TASK STATEMENT ▸ Below are some entries. Copy each line in them that holds "simples".

* * *

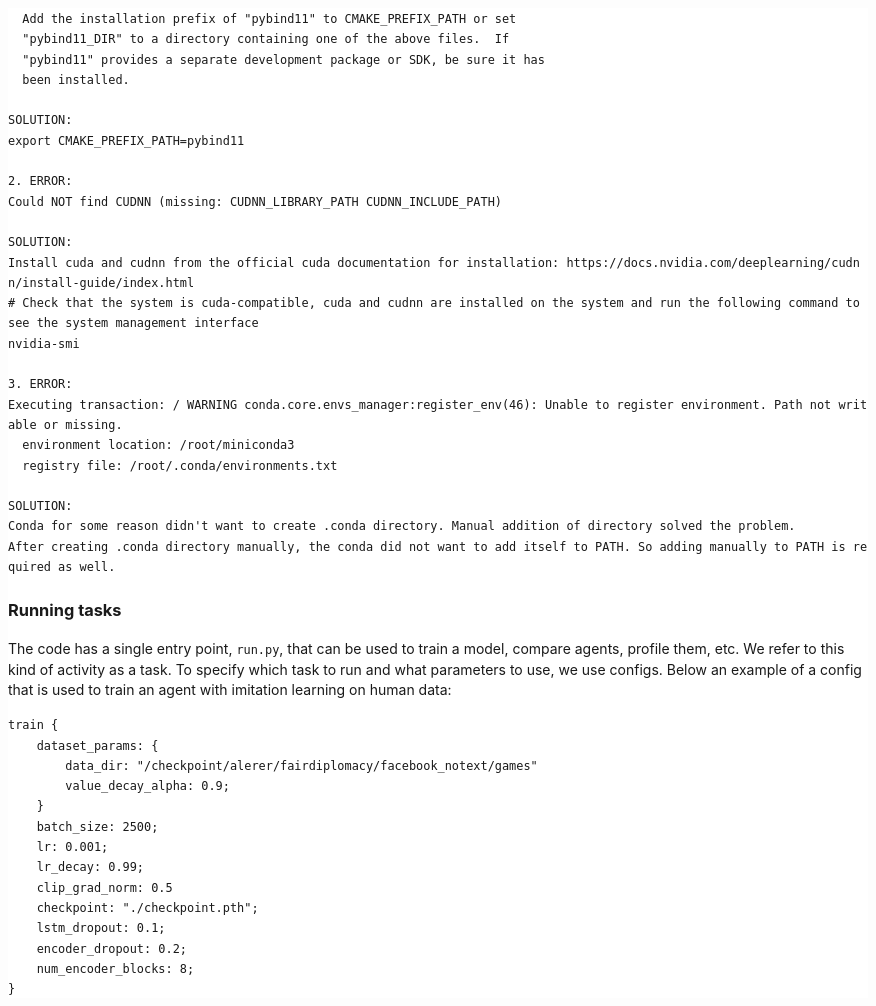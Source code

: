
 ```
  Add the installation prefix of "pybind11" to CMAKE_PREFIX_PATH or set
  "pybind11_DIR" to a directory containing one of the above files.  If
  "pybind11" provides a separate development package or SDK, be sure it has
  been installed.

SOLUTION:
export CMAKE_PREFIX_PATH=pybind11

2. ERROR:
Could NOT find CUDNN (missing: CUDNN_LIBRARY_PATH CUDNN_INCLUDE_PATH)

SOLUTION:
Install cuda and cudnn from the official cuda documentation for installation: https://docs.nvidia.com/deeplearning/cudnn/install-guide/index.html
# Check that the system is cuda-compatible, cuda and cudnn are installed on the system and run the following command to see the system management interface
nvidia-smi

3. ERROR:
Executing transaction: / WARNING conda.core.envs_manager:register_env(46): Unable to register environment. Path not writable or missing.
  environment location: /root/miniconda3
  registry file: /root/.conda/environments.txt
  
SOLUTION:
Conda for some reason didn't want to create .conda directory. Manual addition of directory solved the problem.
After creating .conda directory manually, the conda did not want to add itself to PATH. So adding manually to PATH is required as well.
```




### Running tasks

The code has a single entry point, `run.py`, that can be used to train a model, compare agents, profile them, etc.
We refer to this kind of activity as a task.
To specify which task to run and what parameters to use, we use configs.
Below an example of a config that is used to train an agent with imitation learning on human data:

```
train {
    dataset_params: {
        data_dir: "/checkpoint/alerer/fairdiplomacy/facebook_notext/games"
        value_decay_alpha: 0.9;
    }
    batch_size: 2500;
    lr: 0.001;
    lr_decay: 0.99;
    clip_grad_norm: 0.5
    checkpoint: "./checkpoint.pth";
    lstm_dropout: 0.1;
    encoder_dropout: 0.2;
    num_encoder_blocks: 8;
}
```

* * *

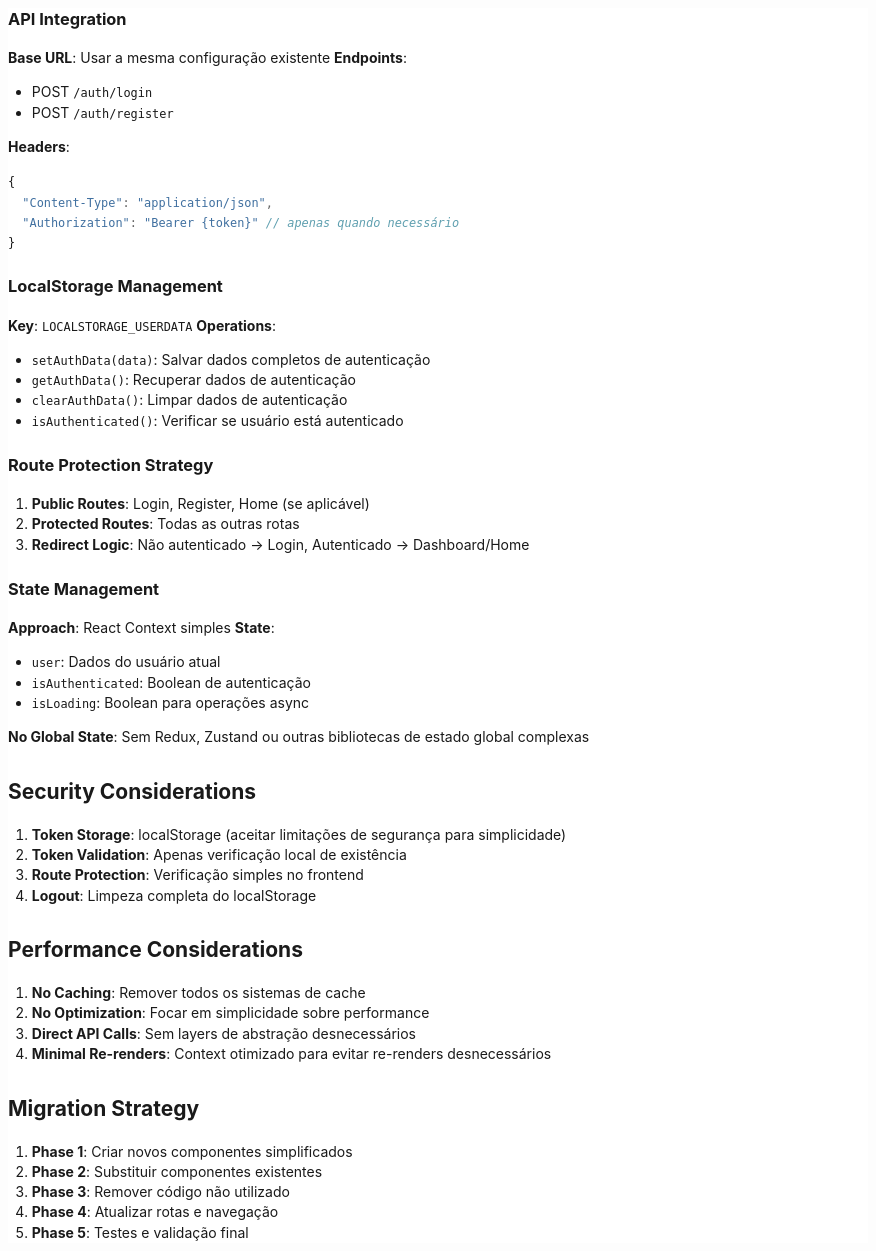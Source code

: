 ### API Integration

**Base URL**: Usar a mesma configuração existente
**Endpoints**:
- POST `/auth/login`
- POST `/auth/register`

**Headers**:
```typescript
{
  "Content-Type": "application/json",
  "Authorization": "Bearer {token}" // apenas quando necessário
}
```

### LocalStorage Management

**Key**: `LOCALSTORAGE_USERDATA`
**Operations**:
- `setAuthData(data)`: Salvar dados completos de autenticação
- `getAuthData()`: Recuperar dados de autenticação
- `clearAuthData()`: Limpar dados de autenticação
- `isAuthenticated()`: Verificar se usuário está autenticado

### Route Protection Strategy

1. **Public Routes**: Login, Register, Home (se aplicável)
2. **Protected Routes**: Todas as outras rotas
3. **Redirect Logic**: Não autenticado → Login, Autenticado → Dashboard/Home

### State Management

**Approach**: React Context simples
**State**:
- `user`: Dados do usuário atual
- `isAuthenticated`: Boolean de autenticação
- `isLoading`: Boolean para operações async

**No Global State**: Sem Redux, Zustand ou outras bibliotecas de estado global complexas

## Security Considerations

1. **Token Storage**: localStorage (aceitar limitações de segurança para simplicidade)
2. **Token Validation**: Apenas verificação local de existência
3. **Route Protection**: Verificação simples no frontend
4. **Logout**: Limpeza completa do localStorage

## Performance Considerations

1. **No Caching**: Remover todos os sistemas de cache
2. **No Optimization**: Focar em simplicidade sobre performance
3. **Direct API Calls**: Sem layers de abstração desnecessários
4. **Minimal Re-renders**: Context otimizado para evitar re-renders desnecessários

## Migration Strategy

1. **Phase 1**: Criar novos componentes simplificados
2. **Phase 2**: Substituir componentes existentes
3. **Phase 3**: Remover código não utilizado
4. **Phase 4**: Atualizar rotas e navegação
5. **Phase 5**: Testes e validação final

* * *

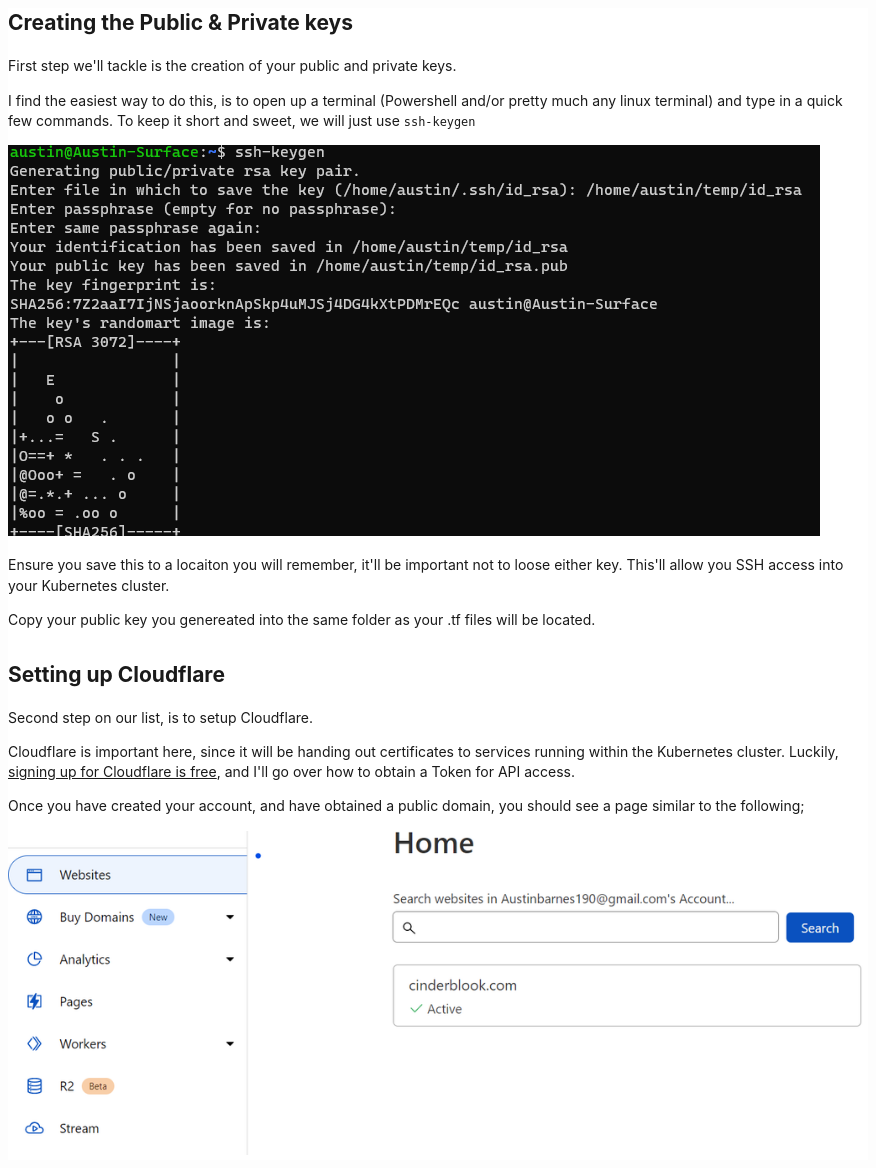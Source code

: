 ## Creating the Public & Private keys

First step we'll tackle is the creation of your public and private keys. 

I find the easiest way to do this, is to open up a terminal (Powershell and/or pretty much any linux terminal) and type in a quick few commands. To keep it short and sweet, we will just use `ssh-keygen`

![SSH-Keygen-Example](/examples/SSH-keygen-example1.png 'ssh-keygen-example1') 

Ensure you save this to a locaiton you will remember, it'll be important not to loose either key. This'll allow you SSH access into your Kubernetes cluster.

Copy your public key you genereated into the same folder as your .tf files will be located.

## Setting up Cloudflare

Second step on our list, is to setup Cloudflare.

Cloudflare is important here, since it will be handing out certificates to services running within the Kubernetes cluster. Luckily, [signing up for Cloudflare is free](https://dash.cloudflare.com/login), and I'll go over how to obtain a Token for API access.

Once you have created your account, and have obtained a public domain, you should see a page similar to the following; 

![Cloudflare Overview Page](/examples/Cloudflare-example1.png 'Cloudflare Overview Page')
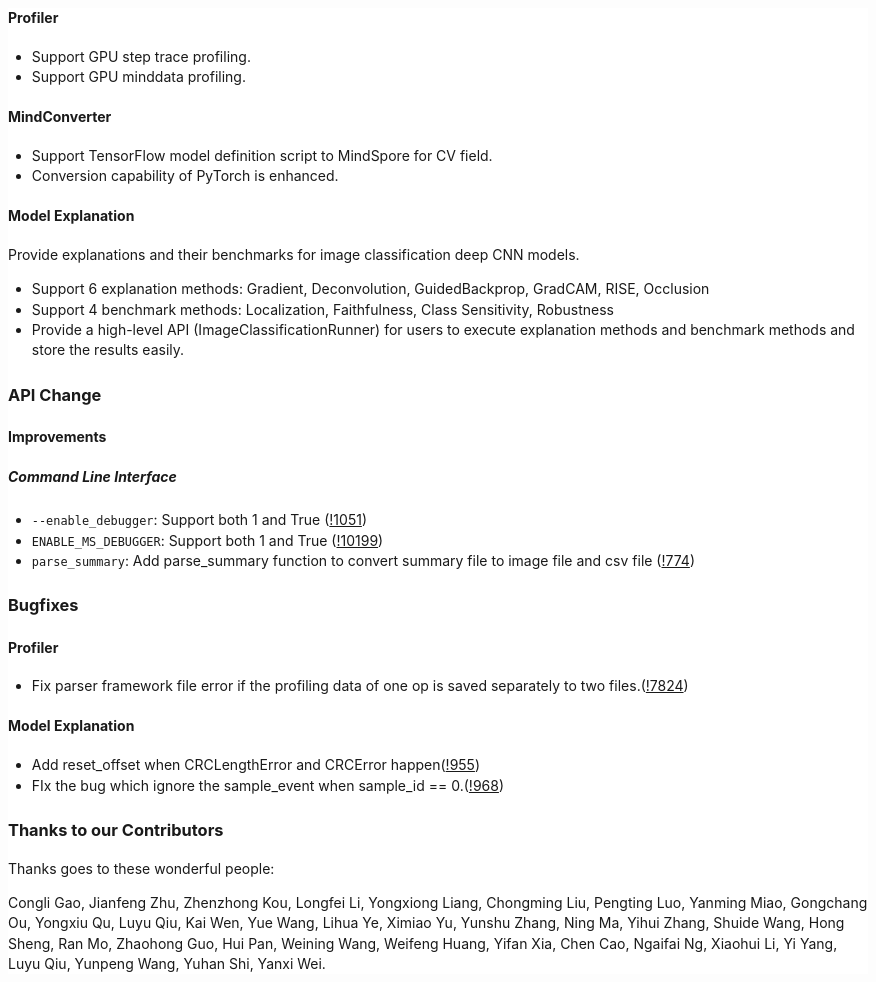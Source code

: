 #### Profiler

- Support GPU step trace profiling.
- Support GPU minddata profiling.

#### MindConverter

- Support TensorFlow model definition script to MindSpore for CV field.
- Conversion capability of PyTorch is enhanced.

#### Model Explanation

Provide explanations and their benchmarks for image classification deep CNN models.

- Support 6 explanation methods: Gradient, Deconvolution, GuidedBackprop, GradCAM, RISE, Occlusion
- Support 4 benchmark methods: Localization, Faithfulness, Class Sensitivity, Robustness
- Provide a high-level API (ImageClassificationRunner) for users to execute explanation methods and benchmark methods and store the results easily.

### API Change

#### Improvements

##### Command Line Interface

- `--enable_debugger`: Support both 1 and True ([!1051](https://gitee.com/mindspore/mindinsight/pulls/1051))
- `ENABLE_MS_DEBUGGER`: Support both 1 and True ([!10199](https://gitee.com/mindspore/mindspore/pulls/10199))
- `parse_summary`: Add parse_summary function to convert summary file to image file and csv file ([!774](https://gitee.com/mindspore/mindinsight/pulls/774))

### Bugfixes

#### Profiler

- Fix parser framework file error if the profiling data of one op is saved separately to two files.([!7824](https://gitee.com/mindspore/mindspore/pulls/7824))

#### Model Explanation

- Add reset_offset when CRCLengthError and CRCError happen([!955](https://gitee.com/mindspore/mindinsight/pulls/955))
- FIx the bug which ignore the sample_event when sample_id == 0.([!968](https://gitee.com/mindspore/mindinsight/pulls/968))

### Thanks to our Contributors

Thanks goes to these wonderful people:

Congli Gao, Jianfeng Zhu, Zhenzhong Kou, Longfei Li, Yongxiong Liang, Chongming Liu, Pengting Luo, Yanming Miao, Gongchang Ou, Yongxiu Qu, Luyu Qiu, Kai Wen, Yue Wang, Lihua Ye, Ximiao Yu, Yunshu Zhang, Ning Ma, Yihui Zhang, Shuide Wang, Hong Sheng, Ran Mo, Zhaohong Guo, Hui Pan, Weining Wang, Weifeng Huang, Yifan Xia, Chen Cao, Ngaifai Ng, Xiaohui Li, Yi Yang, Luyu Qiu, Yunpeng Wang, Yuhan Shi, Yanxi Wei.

* * *

ANSWER ▸
**Approach**: React Context simples
3. **Route Protection**: Verificação simples no frontend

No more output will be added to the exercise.